▶ _Exercise aim_
Every line of the records below that holds the word "models" should be copied out.

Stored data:
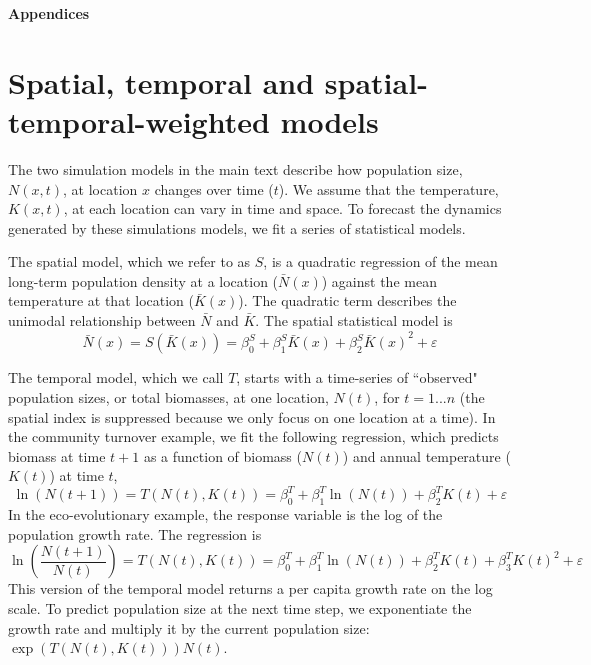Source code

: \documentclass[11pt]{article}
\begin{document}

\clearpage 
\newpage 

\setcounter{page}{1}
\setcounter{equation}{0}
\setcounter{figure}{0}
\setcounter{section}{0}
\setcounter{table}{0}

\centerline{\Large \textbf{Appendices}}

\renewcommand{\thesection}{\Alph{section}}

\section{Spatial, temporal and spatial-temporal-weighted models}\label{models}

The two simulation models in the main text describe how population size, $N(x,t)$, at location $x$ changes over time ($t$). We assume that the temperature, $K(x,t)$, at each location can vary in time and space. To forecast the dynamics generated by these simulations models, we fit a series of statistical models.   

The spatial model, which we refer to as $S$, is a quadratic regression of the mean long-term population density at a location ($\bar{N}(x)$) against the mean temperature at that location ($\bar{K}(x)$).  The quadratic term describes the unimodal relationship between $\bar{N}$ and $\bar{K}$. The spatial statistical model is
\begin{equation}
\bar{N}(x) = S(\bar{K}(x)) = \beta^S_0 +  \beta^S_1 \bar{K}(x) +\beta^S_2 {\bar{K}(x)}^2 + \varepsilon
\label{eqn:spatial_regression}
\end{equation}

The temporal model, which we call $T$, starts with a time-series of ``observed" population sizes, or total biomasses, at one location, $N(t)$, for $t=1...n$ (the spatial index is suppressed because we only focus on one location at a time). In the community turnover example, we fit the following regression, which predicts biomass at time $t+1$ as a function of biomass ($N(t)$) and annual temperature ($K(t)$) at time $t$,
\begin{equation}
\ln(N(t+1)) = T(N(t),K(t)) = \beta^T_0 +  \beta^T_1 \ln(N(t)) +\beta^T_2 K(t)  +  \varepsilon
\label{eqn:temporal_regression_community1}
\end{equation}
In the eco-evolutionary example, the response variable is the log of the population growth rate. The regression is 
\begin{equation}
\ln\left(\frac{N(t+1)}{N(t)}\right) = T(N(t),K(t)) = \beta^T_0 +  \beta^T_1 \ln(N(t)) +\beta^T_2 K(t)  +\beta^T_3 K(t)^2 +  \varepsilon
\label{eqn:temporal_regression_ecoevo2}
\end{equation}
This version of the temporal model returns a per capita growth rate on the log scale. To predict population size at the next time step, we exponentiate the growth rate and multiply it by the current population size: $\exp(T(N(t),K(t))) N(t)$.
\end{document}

▶ _Output below_
\section{Spatial, temporal and spatial-temporal-weighted models}\label{models}
The two simulation models in the main text describe how population size, $N(x,t)$, at location $x$ changes over time ($t$). We assume that the temperature, $K(x,t)$, at each location can vary in time and space. To forecast the dynamics generated by these simulations models, we fit a series of statistical models.   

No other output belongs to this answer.